ACTION ITEM - Please set down the entries below once more, exactly.

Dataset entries
════════

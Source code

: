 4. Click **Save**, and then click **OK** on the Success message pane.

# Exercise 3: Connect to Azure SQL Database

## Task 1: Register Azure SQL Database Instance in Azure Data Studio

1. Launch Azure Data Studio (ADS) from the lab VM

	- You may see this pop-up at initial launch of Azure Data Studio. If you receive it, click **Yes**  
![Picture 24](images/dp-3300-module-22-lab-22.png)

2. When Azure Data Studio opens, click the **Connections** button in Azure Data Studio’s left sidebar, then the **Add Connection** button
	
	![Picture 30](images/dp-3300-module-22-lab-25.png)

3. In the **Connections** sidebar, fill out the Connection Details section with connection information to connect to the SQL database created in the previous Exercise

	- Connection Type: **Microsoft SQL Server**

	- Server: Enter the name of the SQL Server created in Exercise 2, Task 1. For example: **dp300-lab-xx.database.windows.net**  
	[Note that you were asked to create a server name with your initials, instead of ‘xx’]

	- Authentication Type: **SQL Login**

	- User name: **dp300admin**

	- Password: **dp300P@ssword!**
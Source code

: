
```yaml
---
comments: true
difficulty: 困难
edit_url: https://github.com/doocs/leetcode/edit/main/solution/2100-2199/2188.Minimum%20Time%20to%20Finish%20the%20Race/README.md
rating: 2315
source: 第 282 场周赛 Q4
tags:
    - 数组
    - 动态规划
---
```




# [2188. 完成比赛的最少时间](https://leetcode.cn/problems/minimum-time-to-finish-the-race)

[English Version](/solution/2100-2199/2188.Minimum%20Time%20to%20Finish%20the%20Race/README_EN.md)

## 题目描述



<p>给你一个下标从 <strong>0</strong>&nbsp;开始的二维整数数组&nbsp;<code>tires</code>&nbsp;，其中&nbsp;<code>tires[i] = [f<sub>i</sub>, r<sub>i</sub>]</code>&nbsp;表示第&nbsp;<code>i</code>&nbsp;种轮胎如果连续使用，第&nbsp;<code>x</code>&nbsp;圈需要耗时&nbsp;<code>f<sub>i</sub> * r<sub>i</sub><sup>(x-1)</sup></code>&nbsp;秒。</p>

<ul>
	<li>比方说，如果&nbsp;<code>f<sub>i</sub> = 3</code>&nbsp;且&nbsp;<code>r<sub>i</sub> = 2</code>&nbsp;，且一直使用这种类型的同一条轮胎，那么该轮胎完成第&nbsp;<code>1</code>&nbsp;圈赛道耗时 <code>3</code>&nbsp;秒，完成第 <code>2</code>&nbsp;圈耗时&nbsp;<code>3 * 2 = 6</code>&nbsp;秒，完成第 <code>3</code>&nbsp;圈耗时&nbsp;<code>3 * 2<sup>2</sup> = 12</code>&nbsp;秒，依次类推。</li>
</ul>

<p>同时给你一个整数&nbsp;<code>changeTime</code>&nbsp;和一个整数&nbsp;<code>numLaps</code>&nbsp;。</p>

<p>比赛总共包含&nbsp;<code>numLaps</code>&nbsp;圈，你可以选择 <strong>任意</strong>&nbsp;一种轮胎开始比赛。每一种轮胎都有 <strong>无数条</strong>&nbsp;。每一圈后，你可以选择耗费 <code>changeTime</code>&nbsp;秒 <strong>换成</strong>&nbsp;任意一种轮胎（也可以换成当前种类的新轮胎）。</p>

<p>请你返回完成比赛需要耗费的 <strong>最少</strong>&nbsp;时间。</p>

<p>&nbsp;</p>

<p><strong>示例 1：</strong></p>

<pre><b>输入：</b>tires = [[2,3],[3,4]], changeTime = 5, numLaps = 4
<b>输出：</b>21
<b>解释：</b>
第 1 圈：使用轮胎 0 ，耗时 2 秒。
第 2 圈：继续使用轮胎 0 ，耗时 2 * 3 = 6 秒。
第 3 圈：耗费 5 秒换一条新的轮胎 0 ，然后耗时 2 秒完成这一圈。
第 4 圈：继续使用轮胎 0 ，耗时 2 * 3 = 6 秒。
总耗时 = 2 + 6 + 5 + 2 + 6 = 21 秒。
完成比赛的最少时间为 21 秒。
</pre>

════════

OUTPUT OF THE EXERCISE -
Source code

: 4. Click **Save**, and then click **OK** on the Success message pane.

# Exercise 3: Connect to Azure SQL Database

## Task 1: Register Azure SQL Database Instance in Azure Data Studio

1. Launch Azure Data Studio (ADS) from the lab VM

	- You may see this pop-up at initial launch of Azure Data Studio. If you receive it, click **Yes**  
![Picture 24](images/dp-3300-module-22-lab-22.png)

2. When Azure Data Studio opens, click the **Connections** button in Azure Data Studio’s left sidebar, then the **Add Connection** button
	
	![Picture 30](images/dp-3300-module-22-lab-25.png)

3. In the **Connections** sidebar, fill out the Connection Details section with connection information to connect to the SQL database created in the previous Exercise

	- Connection Type: **Microsoft SQL Server**

	- Server: Enter the name of the SQL Server created in Exercise 2, Task 1. For example: **dp300-lab-xx.database.windows.net**  
	[Note that you were asked to create a server name with your initials, instead of ‘xx’]

	- Authentication Type: **SQL Login**

	- User name: **dp300admin**

	- Password: **dp300P@ssword!**
Source code

:
```yaml
---
comments: true
difficulty: 困难
edit_url: https://github.com/doocs/leetcode/edit/main/solution/2100-2199/2188.Minimum%20Time%20to%20Finish%20the%20Race/README.md
rating: 2315
source: 第 282 场周赛 Q4
tags:
    - 数组
    - 动态规划
---
```




# [2188. 完成比赛的最少时间](https://leetcode.cn/problems/minimum-time-to-finish-the-race)

[English Version](/solution/2100-2199/2188.Minimum%20Time%20to%20Finish%20the%20Race/README_EN.md)

## 题目描述



<p>给你一个下标从 <strong>0</strong>&nbsp;开始的二维整数数组&nbsp;<code>tires</code>&nbsp;，其中&nbsp;<code>tires[i] = [f<sub>i</sub>, r<sub>i</sub>]</code>&nbsp;表示第&nbsp;<code>i</code>&nbsp;种轮胎如果连续使用，第&nbsp;<code>x</code>&nbsp;圈需要耗时&nbsp;<code>f<sub>i</sub> * r<sub>i</sub><sup>(x-1)</sup></code>&nbsp;秒。</p>

<ul>
	<li>比方说，如果&nbsp;<code>f<sub>i</sub> = 3</code>&nbsp;且&nbsp;<code>r<sub>i</sub> = 2</code>&nbsp;，且一直使用这种类型的同一条轮胎，那么该轮胎完成第&nbsp;<code>1</code>&nbsp;圈赛道耗时 <code>3</code>&nbsp;秒，完成第 <code>2</code>&nbsp;圈耗时&nbsp;<code>3 * 2 = 6</code>&nbsp;秒，完成第 <code>3</code>&nbsp;圈耗时&nbsp;<code>3 * 2<sup>2</sup> = 12</code>&nbsp;秒，依次类推。</li>
</ul>

<p>同时给你一个整数&nbsp;<code>changeTime</code>&nbsp;和一个整数&nbsp;<code>numLaps</code>&nbsp;。</p>

<p>比赛总共包含&nbsp;<code>numLaps</code>&nbsp;圈，你可以选择 <strong>任意</strong>&nbsp;一种轮胎开始比赛。每一种轮胎都有 <strong>无数条</strong>&nbsp;。每一圈后，你可以选择耗费 <code>changeTime</code>&nbsp;秒 <strong>换成</strong>&nbsp;任意一种轮胎（也可以换成当前种类的新轮胎）。</p>

<p>请你返回完成比赛需要耗费的 <strong>最少</strong>&nbsp;时间。</p>

<p>&nbsp;</p>

<p><strong>示例 1：</strong></p>

<pre><b>输入：</b>tires = [[2,3],[3,4]], changeTime = 5, numLaps = 4
<b>输出：</b>21
<b>解释：</b>
第 1 圈：使用轮胎 0 ，耗时 2 秒。
第 2 圈：继续使用轮胎 0 ，耗时 2 * 3 = 6 秒。
第 3 圈：耗费 5 秒换一条新的轮胎 0 ，然后耗时 2 秒完成这一圈。
第 4 圈：继续使用轮胎 0 ，耗时 2 * 3 = 6 秒。
总耗时 = 2 + 6 + 5 + 2 + 6 = 21 秒。
完成比赛的最少时间为 21 秒。
</pre>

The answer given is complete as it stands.